La reciente muerte de Battiato me hizo saber que llevaba ya algunos años perdido entre la niebla del alzhéimer. Me dio una pena tremenda pensar que la mente capaz de crear La perspectiva Nevski o Los trenes de Tozeur anduvo extraviada por los raíles de una realidad distinta. Me estremece porque sé que es siempre una lucha cruel de la que no es posible salir victorioso.

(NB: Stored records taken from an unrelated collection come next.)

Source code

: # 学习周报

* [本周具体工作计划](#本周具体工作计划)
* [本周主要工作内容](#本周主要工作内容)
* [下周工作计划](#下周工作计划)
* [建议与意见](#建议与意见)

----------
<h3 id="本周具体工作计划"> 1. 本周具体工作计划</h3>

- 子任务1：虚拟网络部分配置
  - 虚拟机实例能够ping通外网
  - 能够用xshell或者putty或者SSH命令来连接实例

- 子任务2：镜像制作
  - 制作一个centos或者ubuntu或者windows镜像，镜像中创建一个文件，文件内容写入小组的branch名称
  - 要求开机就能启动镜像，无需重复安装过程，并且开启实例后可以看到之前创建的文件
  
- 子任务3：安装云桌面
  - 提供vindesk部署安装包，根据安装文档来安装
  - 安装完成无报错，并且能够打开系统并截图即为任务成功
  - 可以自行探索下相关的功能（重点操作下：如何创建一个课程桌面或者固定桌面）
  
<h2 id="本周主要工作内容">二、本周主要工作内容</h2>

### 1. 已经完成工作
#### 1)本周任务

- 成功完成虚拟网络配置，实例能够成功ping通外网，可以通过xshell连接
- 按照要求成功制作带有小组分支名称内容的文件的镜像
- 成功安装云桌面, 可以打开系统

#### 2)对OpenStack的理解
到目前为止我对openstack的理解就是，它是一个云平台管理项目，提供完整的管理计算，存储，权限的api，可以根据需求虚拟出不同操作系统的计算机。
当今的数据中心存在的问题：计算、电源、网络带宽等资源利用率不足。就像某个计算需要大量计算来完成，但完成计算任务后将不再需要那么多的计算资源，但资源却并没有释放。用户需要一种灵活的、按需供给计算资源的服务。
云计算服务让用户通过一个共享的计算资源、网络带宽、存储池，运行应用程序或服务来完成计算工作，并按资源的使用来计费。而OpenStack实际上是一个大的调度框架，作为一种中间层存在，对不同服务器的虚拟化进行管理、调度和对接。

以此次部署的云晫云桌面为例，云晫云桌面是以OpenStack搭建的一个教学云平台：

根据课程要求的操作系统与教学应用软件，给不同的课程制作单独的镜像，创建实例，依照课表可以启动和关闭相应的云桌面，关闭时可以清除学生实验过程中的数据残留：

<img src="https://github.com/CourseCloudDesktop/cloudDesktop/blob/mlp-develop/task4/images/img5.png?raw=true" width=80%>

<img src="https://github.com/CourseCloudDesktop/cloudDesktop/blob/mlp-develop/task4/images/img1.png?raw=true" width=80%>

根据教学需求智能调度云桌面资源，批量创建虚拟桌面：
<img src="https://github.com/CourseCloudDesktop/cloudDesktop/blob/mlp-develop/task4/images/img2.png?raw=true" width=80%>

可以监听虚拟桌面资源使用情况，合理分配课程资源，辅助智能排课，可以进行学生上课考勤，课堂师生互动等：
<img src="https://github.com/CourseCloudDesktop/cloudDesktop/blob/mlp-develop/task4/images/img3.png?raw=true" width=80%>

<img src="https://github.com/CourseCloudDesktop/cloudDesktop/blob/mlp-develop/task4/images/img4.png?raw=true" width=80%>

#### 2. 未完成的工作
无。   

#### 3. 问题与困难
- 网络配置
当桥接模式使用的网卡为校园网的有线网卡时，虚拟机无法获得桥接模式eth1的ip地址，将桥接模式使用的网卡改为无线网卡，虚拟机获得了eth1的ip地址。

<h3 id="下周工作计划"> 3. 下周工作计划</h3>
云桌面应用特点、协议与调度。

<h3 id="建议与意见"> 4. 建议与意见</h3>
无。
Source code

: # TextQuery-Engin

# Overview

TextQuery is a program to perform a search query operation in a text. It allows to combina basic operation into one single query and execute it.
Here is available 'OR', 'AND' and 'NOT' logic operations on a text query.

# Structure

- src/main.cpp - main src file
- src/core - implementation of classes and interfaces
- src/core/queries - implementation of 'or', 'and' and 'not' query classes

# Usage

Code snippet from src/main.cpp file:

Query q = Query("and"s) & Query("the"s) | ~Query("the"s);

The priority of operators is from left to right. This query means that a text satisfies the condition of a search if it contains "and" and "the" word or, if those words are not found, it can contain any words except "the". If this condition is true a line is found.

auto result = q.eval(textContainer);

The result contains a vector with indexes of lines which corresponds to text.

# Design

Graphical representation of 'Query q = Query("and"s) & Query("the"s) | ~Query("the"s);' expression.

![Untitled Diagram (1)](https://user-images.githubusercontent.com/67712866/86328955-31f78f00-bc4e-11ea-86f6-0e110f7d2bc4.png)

Todos los que tenemos o hemos tenido cerca a alguien querido perdiendo el tesoro de la memoria sufrimos una especie de angustia y colapso cada vez que una palabra o un hecho vuela del control de nuestra mente, esa prostituta melancólica y caprichosa. La mía ha sido siempre muy fiable para aquello que me importa y absolutamente discriminatoria con lo que no me importa, que es un capítulo amplio de hechos y cosas. Es decir, yo era una memoriosa despistada. Me parece bien. Hay que vivir. Pero, pero, pero... lo que me pone los pelos de punta es lo que me pasó hace un tiempo con el piscolabis. Yo buscaba una palabra exacta que sabía que estaba ahí, pero mis neuronas no realizaban la sinapsis adecuada y ella no aparecía. Me cabreé mucho y mi pobre cerebro empezó a trabajar, ya de muy mal humor. Sólo me salía la palabra «piscolabis», que no era la que tocaba, y ese hecho me ponía nerviosísima. Decidí olvidar el tema, sabiendo que mi corazón seguiría buscando y ya me avisaría cuando acabase. Siete horas después, caminando por la calle, me puse a gritar «¡pusilánime, pusilánime, pusilánime!», cual Arquímedes agarrado a su Eureka, Newton a su manzana o incluso Catulo a su Lesbia.

Resumiendo, siete horas le costó a mi cerebro hacer una cosa que hace cuatro días me costaba dos décimas de segundo: encontrar la palabra adecuada. Ni siquiera he sido nunca consciente de buscarlas. Venían. No me abandonéis, por Dios, no podría soportarlo.